WASHINGTON (CN) – A federal judge found it premature to enjoin redevelopment of a Washington, D.C., apartment complex that families worry will force out poorer residents.
Two women brought the lawsuit this past August, seeking a federal injunction against plans a plan to overhaul Brookland Manor Apartments, a 20-acre apartment complex in northeast Washington at the intersection of Rhode Island and Montana Avenues that has housed low-income families for decades.
Brookland Manor has offered subsidized housing under the federal Section 8 program since 1977, and less than 10 percent of the complex’s 535 apartments are rented at full, market-rate without public assistance, plaintiffs Adriann Borum and Lorretta Holloman told the court.
The women filed suit to stop a redevelopment proposed in 2014 by Mid-City Financial Corp., which wants to convert 134 four- and five-bedroom apartments at the complex into smaller, more profitable, one- and two-bedroom units.
The residents say such construction will force out as many as 149 households, jacking up the prices of the few three-bedroom apartments that would remain in the complex.
D.C. ordinances prevent large families from living in small apartments, and both women behind the putative class action rent four-bedroom apartments.
U.S. District Judge Rudolph Contreras refused last week to issue a preliminary injunction, seeing no evidence of imminent, irreparable harm from the redevelopment.
Because the proposed demolition of buildings in the complex is not slated to happen for years, the residents’ fears are still largely speculative, according to the Nov. 21 ruling.
“Plaintiffs have failed to demonstrate that any families – let alone a disproportionate number of them – are facing the imminent threat of being forced to relocate until well after the case can be fully adjudicated,” Contreras wrote, a 40-page opinion filed in U.S. District Court for the District of Columbia.
Holloman had told the court about the home she shares with her “aging mother, brother with special needs and three minor children,” including one son autism.
Contreras noted that renovations would not force out Holloman until 2023, however, and Borum, the other named plaintiff in the suit, would not be forced out until 2020.
“Even if the proposed class were certified here, vague stories and misgivings from tenants are insufficient for plaintiffs to shoulder their burden of showing that an irreparable injury will likely occur if the court waits to adjudicate the dispute on the merits,” Contreras wrote.

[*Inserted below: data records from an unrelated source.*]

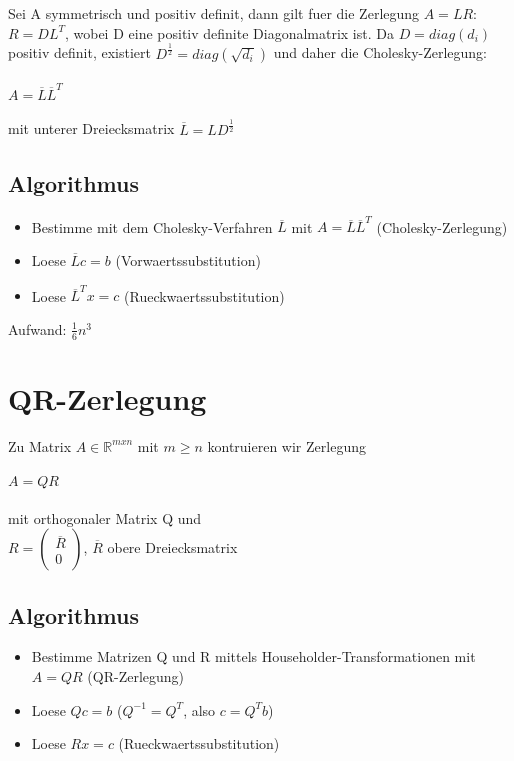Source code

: \documentclass[a4paper]{scrreprt}
\begin{document}
Sei A symmetrisch und positiv definit, dann gilt fuer die Zerlegung $A = LR$: $R = DL^T$, wobei D eine positiv definite Diagonalmatrix ist. Da $D = diag(d_i)$ positiv definit, existiert $D^\frac{1}{2} = diag(\sqrt{d_i})$ und daher die Cholesky-Zerlegung:\\\\
$A = \overline{L}\overline{L}^T$\\\\
mit unterer Dreiecksmatrix $\overline{L} = LD^\frac{1}{2}$

\subsection{Algorithmus}
\begin{itemize}
	\item Bestimme mit dem Cholesky-Verfahren $\overline{L}$ mit $A = \overline{L}\overline{L}^T$ (Cholesky-Zerlegung)
	\item Loese $\overline{L}c = b$ (Vorwaertssubstitution)
	\item Loese $\overline{L}^Tx = c$ (Rueckwaertssubstitution)
\end{itemize}

Aufwand: $\frac{1}{6}n^3$

\section{QR-Zerlegung}

Zu Matrix $A \in \mathbb{R}^{mxn}$ mit $m \geq n$ kontruieren wir Zerlegung\\\\
$A = QR$\\\\
mit orthogonaler Matrix Q und\\
$R = \begin{pmatrix}\overline{R}\\0\end{pmatrix}$, $\overline{R}$ obere Dreiecksmatrix

\subsection{Algorithmus}
\begin{itemize}
	\item Bestimme Matrizen Q und R mittels Householder-Transformationen mit $A = QR$ (QR-Zerlegung)
	\item Loese $Qc = b$ ($Q^{-1} = Q^T$, also $c = Q^Tb$)
	\item Loese $Rx = c$ (Rueckwaertssubstitution)
\end{itemize}
\end{document}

The ruling notes that the court can always revisit the possibility of injunctive relief if there is evidence that a family faces real danger of being forced out of their home.
Mid-City and property manager Brentwood Village had hoped to dismiss the case, but failed to undermine the residents’ statistical analysis.
Though the developers had said the analysis relied on “cherry-picked” data to show that redevelopment would disproportionately hurt families, Contreras said the evidence is sufficient at this juncture.
“Plaintiffs do analyze the effect that the entire project will have on all existing tenants of Brookland Manor,” Contreras wrote. “Given that plaintiffs adequately allege that the proposed redevelopment project will affect Brookland Manor families over three times as much as it will nonfamilies, they state a claim.”